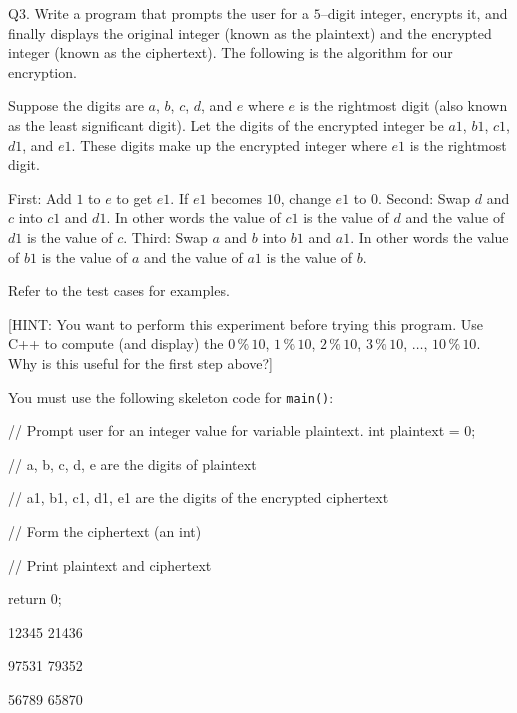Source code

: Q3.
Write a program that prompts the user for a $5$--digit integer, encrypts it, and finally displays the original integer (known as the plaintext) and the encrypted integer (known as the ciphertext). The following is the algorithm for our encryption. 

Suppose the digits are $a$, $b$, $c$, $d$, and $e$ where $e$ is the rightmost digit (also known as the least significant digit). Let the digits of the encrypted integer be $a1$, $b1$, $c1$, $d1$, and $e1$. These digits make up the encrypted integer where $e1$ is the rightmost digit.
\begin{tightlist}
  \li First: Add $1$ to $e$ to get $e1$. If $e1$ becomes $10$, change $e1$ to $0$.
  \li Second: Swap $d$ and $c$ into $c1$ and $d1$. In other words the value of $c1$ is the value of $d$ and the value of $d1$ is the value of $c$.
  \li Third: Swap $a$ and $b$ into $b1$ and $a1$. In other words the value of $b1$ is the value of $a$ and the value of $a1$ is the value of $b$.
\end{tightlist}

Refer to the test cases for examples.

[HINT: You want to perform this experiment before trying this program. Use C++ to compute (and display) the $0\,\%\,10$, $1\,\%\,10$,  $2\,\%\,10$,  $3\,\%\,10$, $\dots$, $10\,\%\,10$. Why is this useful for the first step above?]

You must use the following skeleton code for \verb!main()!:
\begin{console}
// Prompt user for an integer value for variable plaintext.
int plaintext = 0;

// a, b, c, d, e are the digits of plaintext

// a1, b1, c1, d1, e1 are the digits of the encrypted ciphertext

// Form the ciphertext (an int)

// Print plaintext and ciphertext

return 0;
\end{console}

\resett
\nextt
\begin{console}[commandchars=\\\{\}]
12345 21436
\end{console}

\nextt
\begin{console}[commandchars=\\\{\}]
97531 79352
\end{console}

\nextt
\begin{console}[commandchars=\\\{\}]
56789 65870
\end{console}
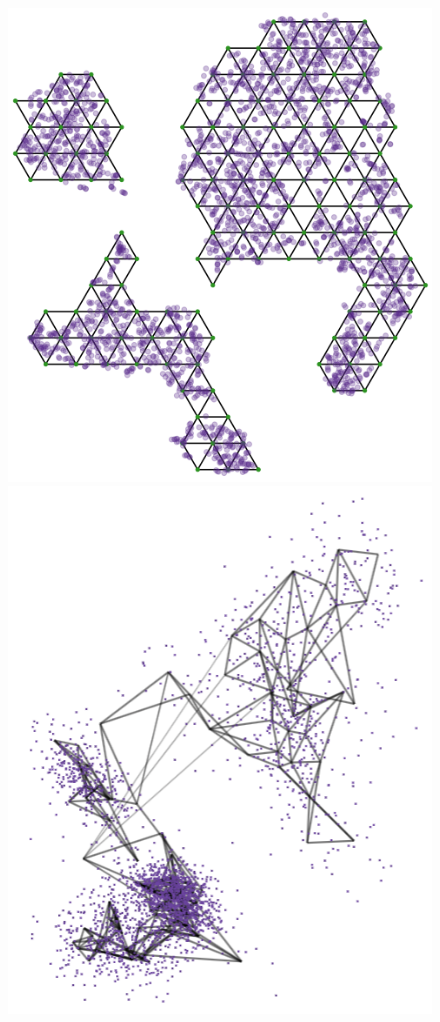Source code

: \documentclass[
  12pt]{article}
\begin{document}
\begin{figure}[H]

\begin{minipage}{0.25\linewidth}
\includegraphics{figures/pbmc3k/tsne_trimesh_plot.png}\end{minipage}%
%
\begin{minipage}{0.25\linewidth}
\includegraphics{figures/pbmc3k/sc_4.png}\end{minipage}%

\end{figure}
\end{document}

▶ **Task instructions**: With the images omitted, return the full material exactly.

▶ **Answer for this exercise**:
Source code

: Q3.
Write a program that prompts the user for a $5$--digit integer, encrypts it, and finally displays the original integer (known as the plaintext) and the encrypted integer (known as the ciphertext). The following is the algorithm for our encryption. 

Suppose the digits are $a$, $b$, $c$, $d$, and $e$ where $e$ is the rightmost digit (also known as the least significant digit). Let the digits of the encrypted integer be $a1$, $b1$, $c1$, $d1$, and $e1$. These digits make up the encrypted integer where $e1$ is the rightmost digit.
\begin{tightlist}
  \li First: Add $1$ to $e$ to get $e1$. If $e1$ becomes $10$, change $e1$ to $0$.
  \li Second: Swap $d$ and $c$ into $c1$ and $d1$. In other words the value of $c1$ is the value of $d$ and the value of $d1$ is the value of $c$.
  \li Third: Swap $a$ and $b$ into $b1$ and $a1$. In other words the value of $b1$ is the value of $a$ and the value of $a1$ is the value of $b$.
\end{tightlist}

Refer to the test cases for examples.

[HINT: You want to perform this experiment before trying this program. Use C++ to compute (and display) the $0\,\%\,10$, $1\,\%\,10$,  $2\,\%\,10$,  $3\,\%\,10$, $\dots$, $10\,\%\,10$. Why is this useful for the first step above?]

You must use the following skeleton code for \verb!main()!:
\begin{console}
// Prompt user for an integer value for variable plaintext.
int plaintext = 0;

// a, b, c, d, e are the digits of plaintext

// a1, b1, c1, d1, e1 are the digits of the encrypted ciphertext

// Form the ciphertext (an int)

// Print plaintext and ciphertext

return 0;
\end{console}

\resett
\nextt
\begin{console}[commandchars=\\\{\}]
12345 21436
\end{console}

\nextt
\begin{console}[commandchars=\\\{\}]
97531 79352
\end{console}

\nextt
\begin{console}[commandchars=\\\{\}]
56789 65870
\end{console}
Source code

: \documentclass[
  12pt]{article}
\begin{document}
\begin{figure}[H]

\begin{minipage}{0.25\linewidth}
\includegraphics{figures/pbmc3k/tsne_trimesh_plot.png}\end{minipage}%
%
\begin{minipage}{0.25\linewidth}
\includegraphics{figures/pbmc3k/sc_4.png}\end{minipage}%

\end{figure}
\end{document}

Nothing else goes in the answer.